Data under study below:
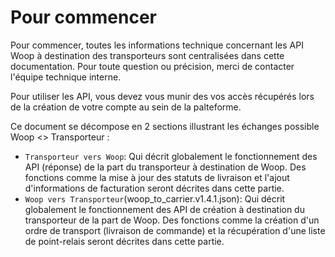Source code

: # Pour commencer

Pour commencer, toutes les informations technique concernant les API Woop à destination des transporteurs sont centralisées dans cette documentation. Pour toute question ou précision, merci de contacter l'équipe technique interne.

Pour utiliser les API, vous devez vous munir des vos accès récupérés lors de la création de votre compte au sein de la palteforme.

Ce document se décompose en 2 sections illustrant les échanges possible Woop <> Transporteur :
- `Transporteur vers Woop`: Qui décrit globalement le fonctionnement des API (réponse) de la part du transporteur à destination de Woop. Des fonctions comme la mise à jour des statuts de livraison et l'ajout d'informations de facturation seront décrites dans cette partie.
- `Woop vers Transporteur`(woop_to_carrier.v1.4.1.json): Qui décrit globalement le fonctionnement des API de création à destination du transporteur de la part de Woop. Des fonctions comme la création d'un ordre de transport (livraison de commande) et la récupération d'une liste de point-relais seront décrites dans cette partie.
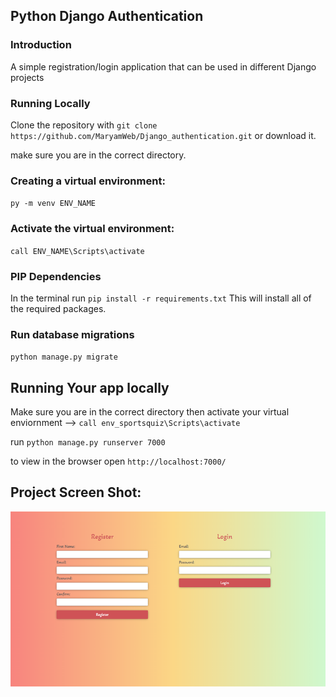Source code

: ## Python Django Authentication 
### Introduction
A simple registration/login application that can be used in different Django projects

### Running Locally
Clone the repository with `git clone https://github.com/MaryamWeb/Django_authentication.git` or download it. 

make sure you are in the correct directory.

### Creating a virtual environment:
`py -m venv ENV_NAME`

### Activate the virtual environment:
`call ENV_NAME\Scripts\activate` 

### PIP Dependencies
In the terminal run `pip install -r requirements.txt` This will install all of the required packages.

### Run database migrations
`python manage.py migrate`

## Running Your app locally
Make sure you are in the correct directory then activate your virtual enviornment   --> `call env_sportsquiz\Scripts\activate`

run `python manage.py runserver 7000`

to view in the browser open `http://localhost:7000/`

## Project Screen Shot:
![alt text](authenticate.png "Register and login page")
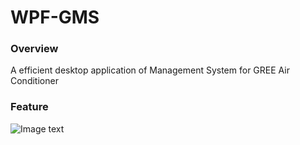 # WPF-GMS
### Overview
A efficient desktop application of Management System for GREE Air Conditioner

### Feature
![Image text](GreeManagmentSystem/images/GMS_arguments.png)
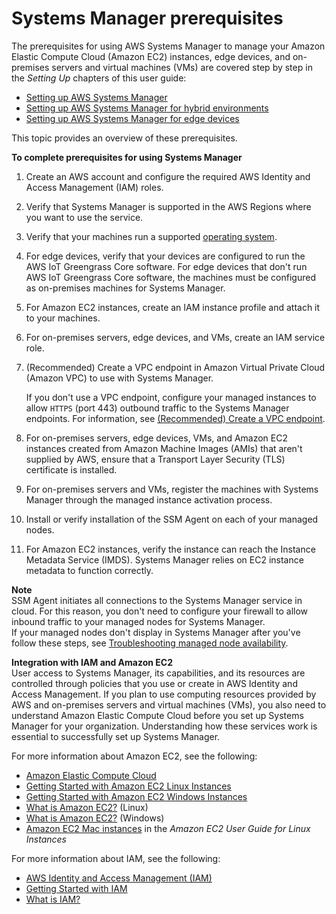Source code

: # Systems Manager prerequisites<a name="systems-manager-prereqs"></a>

The prerequisites for using AWS Systems Manager to manage your Amazon Elastic Compute Cloud \(Amazon EC2\) instances, edge devices, and on\-premises servers and virtual machines \(VMs\) are covered step by step in the *Setting Up* chapters of this user guide:
+ [Setting up AWS Systems Manager](systems-manager-setting-up.md)
+ [Setting up AWS Systems Manager for hybrid environments](systems-manager-managedinstances.md)
+ [Setting up AWS Systems Manager for edge devices](systems-manager-setting-up-edge-devices.md)

This topic provides an overview of these prerequisites\. 

**To complete prerequisites for using Systems Manager**

1. Create an AWS account and configure the required AWS Identity and Access Management \(IAM\) roles\.

1. Verify that Systems Manager is supported in the AWS Regions where you want to use the service\.

1. Verify that your machines run a supported [operating system](https://docs.aws.amazon.com/systems-manager/latest/userguide/prereqs-operating-systems.html)\.

1. For edge devices, verify that your devices are configured to run the AWS IoT Greengrass Core software\. For edge devices that don't run AWS IoT Greengrass Core software, the machines must be configured as on\-premises machines for Systems Manager\.

1. For Amazon EC2 instances, create an IAM instance profile and attach it to your machines\.

1. For on\-premises servers, edge devices, and VMs, create an IAM service role\.

1. \(Recommended\) Create a VPC endpoint in Amazon Virtual Private Cloud \(Amazon VPC\) to use with Systems Manager\. 

   If you don't use a VPC endpoint, configure your managed instances to allow `HTTPS` \(port 443\) outbound traffic to the Systems Manager endpoints\. For information, see [\(Recommended\) Create a VPC endpoint](https://docs.aws.amazon.com/systems-manager/latest/userguide/setup-create-vpc.html)\.

1. For on\-premises servers, edge devices, VMs, and Amazon EC2 instances created from Amazon Machine Images \(AMIs\) that aren't supplied by AWS, ensure that a Transport Layer Security \(TLS\) certificate is installed\.

1. For on\-premises servers and VMs, register the machines with Systems Manager through the managed instance activation process\.

1. Install or verify installation of the SSM Agent on each of your managed nodes\.

1. For Amazon EC2 instances, verify the instance can reach the Instance Metadata Service \(IMDS\)\. Systems Manager relies on EC2 instance metadata to function correctly\.

**Note**  
SSM Agent initiates all connections to the Systems Manager service in cloud\. For this reason, you don't need to configure your firewall to allow inbound traffic to your managed nodes for Systems Manager\.  
If your managed nodes don't display in Systems Manager after you've follow these steps, see [Troubleshooting managed node availability](troubleshooting-managed-instances.md)\.

**Integration with IAM and Amazon EC2**  
User access to Systems Manager, its capabilities, and its resources are controlled through policies that you use or create in AWS Identity and Access Management\. If you plan to use computing resources provided by AWS and on\-premises servers and virtual machines \(VMs\), you also need to understand Amazon Elastic Compute Cloud before you set up Systems Manager for your organization\. Understanding how these services work is essential to successfully set up Systems Manager\.

For more information about Amazon EC2, see the following:
+ [Amazon Elastic Compute Cloud](http://aws.amazon.com/ec2/)
+ [Getting Started with Amazon EC2 Linux Instances](https://docs.aws.amazon.com/AWSEC2/latest/UserGuide/EC2_GetStarted.html)
+ [Getting Started with Amazon EC2 Windows Instances](https://docs.aws.amazon.com/AWSEC2/latest/WindowsGuide/EC2_GetStarted.html)
+  [What is Amazon EC2?](https://docs.aws.amazon.com/AWSEC2/latest/UserGuide/concepts.html) \(Linux\)
+ [What is Amazon EC2?](https://docs.aws.amazon.com/AWSEC2/latest/WindowsGuide/concepts.html) \(Windows\)
+ [Amazon EC2 Mac instances](https://docs.aws.amazon.com/AWSEC2/latest/UserGuide/ec2-mac-instances.html) in the *Amazon EC2 User Guide for Linux Instances*

For more information about IAM, see the following:
+ [AWS Identity and Access Management \(IAM\)](http://aws.amazon.com/iam/)
+ [Getting Started with IAM](https://docs.aws.amazon.com/IAM/latest/UserGuide/getting-started.html)
+ [What is IAM?](https://docs.aws.amazon.com/IAM/latest/UserGuide/)
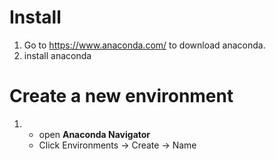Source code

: # Install
1. Go to https://www.anaconda.com/ to download anaconda.
2. install anaconda

# Create a new environment
1. - open **Anaconda Navigator** 
   - Click Environments → Create → Name
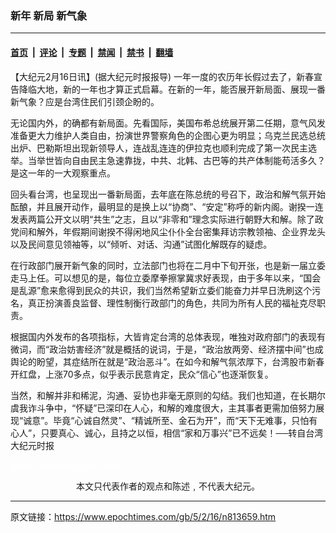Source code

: ### 新年 新局 新气象

---

#### [首页](../../../..?n813659) &nbsp;|&nbsp; [评论](../../../../../epoch-comment?n813659) &nbsp;|&nbsp; [专题](../../../../../epoch-special?n813659) &nbsp;|&nbsp; [禁闻](../../../../../epoch-news?n813659) &nbsp;|&nbsp; [禁书](../../../../../books?n813659) &nbsp;|&nbsp; [翻墙](https://github.com/gfw-breaker/nogfw/blob/master/README.md?n813659)


<div class="post_content" id="artbody" itemprop="articleBody">
 <!-- article content begin -->
 <p>
  【大纪元2月16日讯】(据大纪元时报报导) 一年一度的农历年长假过去了，新春宣告降临大地，新的一年也才算正式启幕。在新的一年，能否展开新局面、展现一番新气象？应是台湾住民们引颈企盼的。
 </p>
 <p>
  无论国内外，的确都有新局面。先看国际，美国布希总统展开第二任期，意气风发准备更大力维护人类自由，扮演世界警察角色的企图心更为明显；乌克兰民选总统出炉、巴勒斯坦出现新领导人，连战乱连连的伊拉克也顺利完成了第一次民主选举。当举世皆向自由民主急速靠拢，中共、北韩、古巴等的共产体制能苟活多久？是这一年的一大观察重点。
 </p>
 <p>
  回头看台湾，也呈现出一番新局面，去年底在陈总统的号召下，政治和解气氛开始酝酿，并且展开动作，最明显的是换上以“协商”、“安定”称呼的新内阁。谢揆一连发表两篇公开文以明“共生”之志，且以“非零和”理念实际进行朝野大和解。除了政党间和解外，年假期间谢揆不得闲地风尘仆仆全台密集拜访宗教领袖、企业界龙头以及民间意见领袖等，以“倾听、对话、沟通”试图化解既存的疑虑。
 </p>
 <p>
  在行政部门展开新气象的同时，立法部门也将在二月中下旬开张，也是新一届立委走马上任。可以想见的是，每位立委摩拳擦掌冀求好表现，由于多年以来，“国会是乱源”愈来愈得到民众的共识，我们当然希望新立委们能奋力并早日洗刷这个污名，真正扮演善良监督、理性制衡行政部门的角色，共同为所有人民的福祉克尽职责。
 </p>
 <p>
  根据国内外发布的各项指标，大皆肯定台湾的总体表现，唯独对政府部门的表现有微词，而“政治妨害经济”就是概括的说词，于是，“政治放两旁、经济摆中间”也成舆论的盼望，其症结所在就是“政治恶斗”。在如今和解气氛浓厚下，台湾股市新春开红盘，上涨70多点，似乎表示民意肯定，民众“信心”也逐渐恢复。
 </p>
 <p>
  当然，和解并非和稀泥，沟通、妥协也非毫无原则的勾结。我们也知道，在长期尔虞我诈斗争中，“怀疑”已深印在人心，和解的难度很大，主其事者更需加倍努力展现“诚意”。毕竟“心诚自然灵”、“精诚所至、金石为开”，而“天下无难事，只怕有心人”，只要真心、诚心，且持之以恒，相信“家和万事兴”已不远矣！──转自台湾大纪元时报
 </p>
 <p>
  <font color="#ffffff">
   (http://www.dajiyuan.com)
  </font>
  <br/>
  <center>
   <font class="GY16">
    本文只代表作者的观点和陈述﹐不代表大纪元。
   </font>
  </center>
 </p>
 <!-- article content end -->
 <div id="below_article_ad">
 </div>
</div>


---

原文链接：https://www.epochtimes.com/gb/5/2/16/n813659.htm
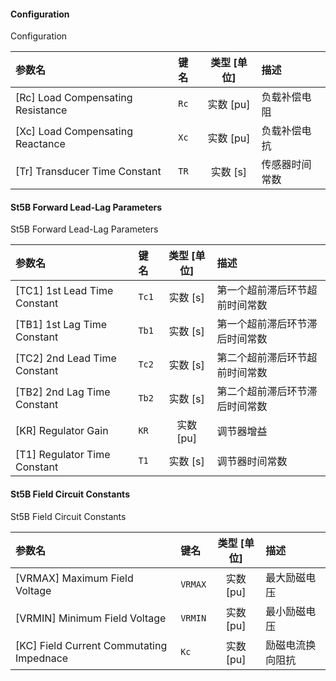 <!--
DO NOT EDIT THIS FILE DIRECTLY.
This file is generated by tools/comp-docs.js.
All changes will be overwritten by regeneration.
-->

<slot class="model-parameters">

#### Configuration

Configuration

| 参数名 | 键名 | 类型 [单位] | 描述 |
|:------ |:---- |:-----------:|:---- |
| \[Rc\] Load Compensating Resistance | `Rc` | 实数 [pu] | 负载补偿电阻 |
| \[Xc\] Load Compensating Reactance | `Xc` | 实数 [pu] | 负载补偿电抗 |
| \[Tr\] Transducer Time Constant | `TR` | 实数 [s] | 传感器时间常数 |

#### St5B Forward Lead\-Lag Parameters

St5B Forward Lead-Lag Parameters

| 参数名 | 键名 | 类型 [单位] | 描述 |
|:------ |:---- |:-----------:|:---- |
| \[TC1\] 1st Lead Time Constant | `Tc1` | 实数 [s] | 第一个超前滞后环节超前时间常数 |
| \[TB1\] 1st Lag Time Constant | `Tb1` | 实数 [s] | 第一个超前滞后环节滞后时间常数 |
| \[TC2\] 2nd Lead Time Constant | `Tc2` | 实数 [s] | 第二个超前滞后环节超前时间常数 |
| \[TB2\] 2nd Lag Time Constant | `Tb2` | 实数 [s] | 第二个超前滞后环节滞后时间常数 |
| \[KR\] Regulator Gain | `KR` | 实数 [pu] | 调节器增益 |
| \[T1\] Regulator Time Constant | `T1` | 实数 [s] | 调节器时间常数 |

#### St5B Field Circuit Constants

St5B Field Circuit Constants

| 参数名 | 键名 | 类型 [单位] | 描述 |
|:------ |:---- |:-----------:|:---- |
| \[VRMAX\] Maximum Field Voltage | `VRMAX` | 实数 [pu] | 最大励磁电压 |
| \[VRMIN\] Minimum Field Voltage | `VRMIN` | 实数 [pu] | 最小励磁电压 |
| \[KC\] Field Current Commutating Impednace | `Kc` | 实数 [pu] | 励磁电流换向阻抗 |


</slot>

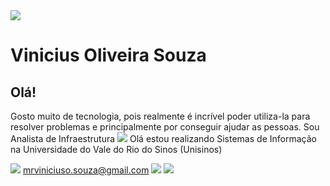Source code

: <img width="auto" src="https://avatars1.githubusercontent.com/u/62818276?s=400&u=4e1906bcb8c1eca43e49a802f1b4574d01083c4d&v=4">

# Vinicius Oliveira Souza

## Olá!
Gosto muito de tecnologia, pois realmente é incrível poder utiliza-la para resolver problemas e principalmente por conseguir ajudar as pessoas.
Sou Analista de Infraestrutura <img src="https://img.icons8.com/cotton/32/000000/notebook-computer.png"/>
Olá estou realizando Sistemas de Informação na Universidade do Vale do Rio do Sinos (Unisinos)



<img src="https://img.icons8.com/ultraviolet/40/000000/send-mass-email.png"/> mrviniciuso.souza@gmail.com
<img src="https://img.icons8.com/cute-clipart/40/000000/linkedin.png"/> 
<img src="https://img.icons8.com/nolan/40/facebook.png"/>


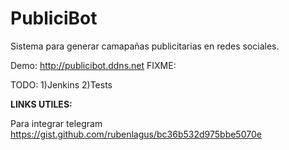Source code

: # PubliciBot
Sistema para generar camapañas publicitarias en redes sociales.

Demo: http://publicibot.ddns.net
FIXME:


TODO:
1)Jenkins
2)Tests

**LINKS UTILES:**

Para integrar telegram
https://gist.github.com/rubenlagus/bc36b532d975bbe5070e



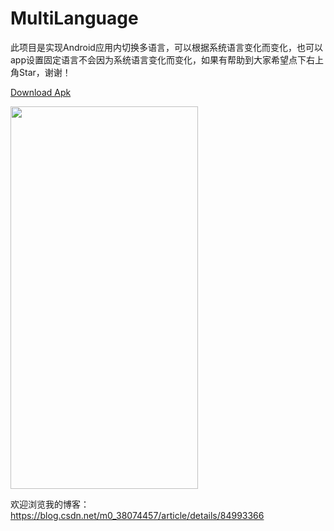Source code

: # MultiLanguage
此项目是实现Android应用内切换多语言，可以根据系统语言变化而变化，也可以app设置固定语言不会因为系统语言变化而变化，如果有帮助到大家希望点下右上角Star，谢谢！

<a href="https://github.com/hnsycsxhzcsh/MultiLanguage/blob/master/myres/multilanguage.apk">Download Apk</a>


<img src="https://github.com/hnsycsxhzcsh/MultiLanguage/blob/master/myres/multilanguage.gif" width="300" height="612">

欢迎浏览我的博客：https://blog.csdn.net/m0_38074457/article/details/84993366
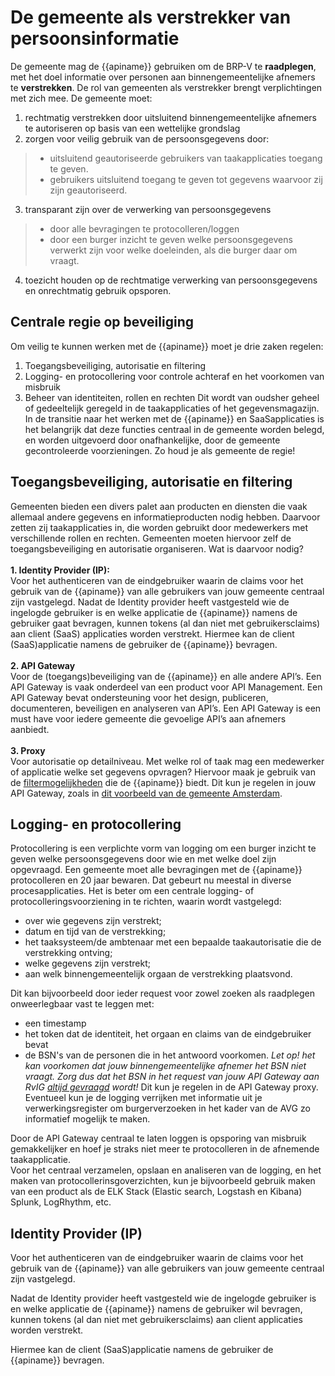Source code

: # De gemeente als verstrekker van persoonsinformatie  

De gemeente mag de {{apiname}} gebruiken om de BRP-V te **raadplegen**, met het doel informatie over personen aan binnengemeentelijke afnemers te **verstrekken**. De rol van gemeenten als verstrekker brengt verplichtingen met zich mee. De gemeente moet:
1. rechtmatig verstrekken door uitsluitend binnengemeentelijke afnemers te autoriseren op basis van een wettelijke grondslag
2. zorgen voor veilig gebruik van de persoonsgegevens door:
> - uitsluitend geautoriseerde gebruikers van taakapplicaties toegang te geven.
> - gebruikers uitsluitend toegang te geven tot gegevens waarvoor zij zijn geautoriseerd.
3.  transparant zijn over de verwerking van persoonsgegevens
> - door alle bevragingen te protocolleren/loggen
> - door een burger inzicht te geven welke persoonsgegevens verwerkt zijn voor welke doeleinden, als die burger daar om vraagt.
4.  toezicht houden op de rechtmatige verwerking van persoonsgegevens en onrechtmatig gebruik opsporen.

## Centrale regie op beveiliging
Om veilig te kunnen werken met de {{apiname}} moet je drie zaken regelen:
1. Toegangsbeveiliging, autorisatie en filtering
2. Logging- en protocollering voor controle achteraf en het voorkomen van misbruik
3. Beheer van identiteiten, rollen en rechten 
Dit wordt van oudsher geheel of gedeeltelijk geregeld in de taakapplicaties of het gegevensmagazijn. In de transitie naar het werken met de {{apiname}} en SaaSapplicaties is het belangrijk dat deze functies centraal in de gemeente worden belegd, en worden uitgevoerd door onafhankelijke, door de gemeente gecontroleerde voorzieningen. Zo houd je als gemeente de regie! 

## Toegangsbeveiliging, autorisatie en filtering
Gemeenten bieden een divers palet aan producten en diensten die vaak allemaal andere gegevens en informatieproducten nodig hebben. Daarvoor zetten zij taakapplicaties in, die worden gebruikt door medewerkers met verschillende rollen en rechten. Gemeenten moeten hiervoor zelf de toegangsbeveiliging en autorisatie organiseren. Wat is daarvoor nodig?   
<Br>
**1. Identity Provider (IP):**   
Voor het authenticeren van de eindgebruiker waarin de claims voor het gebruik van de {{apiname}} van alle gebruikers van jouw gemeente centraal zijn vastgelegd. Nadat de Identity provider heeft vastgesteld wie de ingelogde gebruiker is en welke applicatie de {{apiname}} namens de gebruiker gaat bevragen, kunnen tokens (al dan niet met gebruikersclaims) aan client (SaaS) applicaties worden verstrekt. Hiermee kan de client (SaaS)applicatie namens de gebruiker de {{apiname}} bevragen.  
<Br>
**2. API Gateway**  
Voor de (toegangs)beveiliging van de {{apiname}} en alle andere API’s. Een API Gateway is vaak onderdeel van een product voor API Management. Een API Gateway bevat ondersteuning voor het design, publiceren, documenteren, beveiligen en analyseren van API’s. Een API Gateway is een must have voor iedere gemeente die gevoelige API’s aan afnemers aanbiedt.   
<Br>
**3. Proxy**  
Voor autorisatie op detailniveau. Met welke rol of taak mag een medewerker of applicatie welke set gegevens opvragen? Hiervoor maak je gebruik van de [filtermogelijkheden](./how-tos/personen-response-filteren) die de {{apiname}} biedt. Dit kun je regelen in jouw API Gateway, zoals in [dit voorbeeld van de gemeente Amsterdam](https://github.com/Amsterdam/haal-centraal-proxy).

## Logging- en protocollering
Protocollering is een verplichte vorm van logging om een burger inzicht te geven welke persoonsgegevens door wie en met welke doel zijn opgevraagd. Een gemeente moet alle bevragingen met de {{apiname}} protocolleren en 20 jaar bewaren. Dat gebeurt nu meestal in diverse procesapplicaties. Het is beter om een centrale logging- of protocolleringsvoorziening in te richten, waarin wordt vastgelegd:
-	over wie gegevens zijn verstrekt;
-	datum en tijd van de verstrekking;
-	het taaksysteem/de ambtenaar met een bepaalde taakautorisatie die de verstrekking ontving;
-	welke gegevens zijn verstrekt;
-	aan welk binnengemeentelijk orgaan de verstrekking plaatsvond.

Dit kan bijvoorbeeld door ieder request voor zowel zoeken als raadplegen onweerlegbaar vast te leggen met:
- een timestamp
- het token dat de identiteit, het orgaan en claims van de eindgebruiker bevat
- de BSN's van de personen die in het antwoord voorkomen. *Let op! het kan voorkomen dat jouw binnengemeentelijke afnemer het BSN niet vraagt. Zorg dus dat het BSN in het request van jouw API Gateway aan RvIG [altijd gevraagd](./how-tos/personen-response-filteren) wordt!* Dit kun je regelen in de API Gateway proxy.
Eventueel kun je de logging verrijken met informatie uit je verwerkingsregister om burgerverzoeken in het kader van de AVG zo informatief mogelijk te maken.

Door de API Gateway centraal te laten loggen is opsporing van misbruik gemakkelijker en hoef je straks niet meer te protocolleren in de afnemende taakapplicatie.  
Voor het centraal verzamelen, opslaan en analiseren van de logging, en het maken van protocollerinsgoverzichten, kun je bijvoorbeeld gebruik maken van een product als de ELK Stack (Elastic search, Logstash en Kibana) Splunk, LogRhythm, etc.

## Identity Provider (IP)
Voor het authenticeren van de eindgebruiker waarin de claims voor het gebruik van de {{apiname}} van alle gebruikers van jouw gemeente centraal zijn vastgelegd.

Nadat de Identity provider heeft vastgesteld wie de ingelogde gebruiker is en welke applicatie de {{apiname}} namens de gebruiker wil bevragen, kunnen tokens (al dan niet met gebruikersclaims) aan client applicaties worden verstrekt.

Hiermee kan de client (SaaS)applicatie namens de gebruiker de {{apiname}} bevragen.
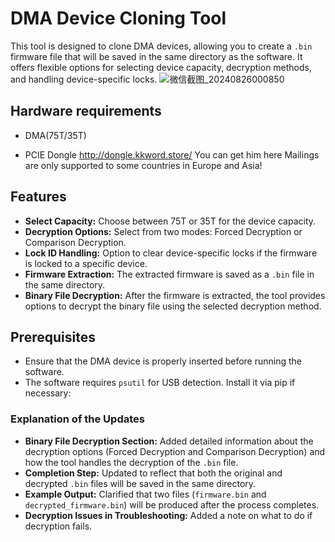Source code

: # DMA Device Cloning Tool

This tool is designed to clone DMA devices, allowing you to create a `.bin` firmware file that will be saved in the same directory as the software. It offers flexible options for selecting device capacity, decryption methods, and handling device-specific locks.
![微信截图_20240826000850](https://github.com/user-attachments/assets/49a4d422-cfff-4163-b670-7a993ae173c2)

## Hardware requirements

- DMA(75T/35T)

- PCIE Dongle http://dongle.kkword.store/ You can get him here Mailings are only supported to some countries in Europe and Asia!

## Features

- **Select Capacity:** Choose between 75T or 35T for the device capacity.
- **Decryption Options:** Select from two modes: Forced Decryption or Comparison Decryption.
- **Lock ID Handling:** Option to clear device-specific locks if the firmware is locked to a specific device.
- **Firmware Extraction:** The extracted firmware is saved as a `.bin` file in the same directory.
- **Binary File Decryption:** After the firmware is extracted, the tool provides options to decrypt the binary file using the selected decryption method.

## Prerequisites

- Ensure that the DMA device is properly inserted before running the software.
- The software requires `psutil` for USB detection. Install it via pip if necessary:


### Explanation of the Updates

- **Binary File Decryption Section:** Added detailed information about the decryption options (Forced Decryption and Comparison Decryption) and how the tool handles the decryption of the `.bin` file.
- **Completion Step:** Updated to reflect that both the original and decrypted `.bin` files will be saved in the same directory.
- **Example Output:** Clarified that two files (`firmware.bin` and `decrypted_firmware.bin`) will be produced after the process completes.
- **Decryption Issues in Troubleshooting:** Added a note on what to do if decryption fails.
End of Data under study.
Requirement: The line with "Pour utiliser les" marks the end: restate word for word every line from the top of the data through that one, omitting pictures.

Solution:
Source code

: # Pour commencer

Pour commencer, toutes les informations technique concernant les API Woop à destination des transporteurs sont centralisées dans cette documentation. Pour toute question ou précision, merci de contacter l'équipe technique interne.

Pour utiliser les API, vous devez vous munir des vos accès récupérés lors de la création de votre compte au sein de la palteforme.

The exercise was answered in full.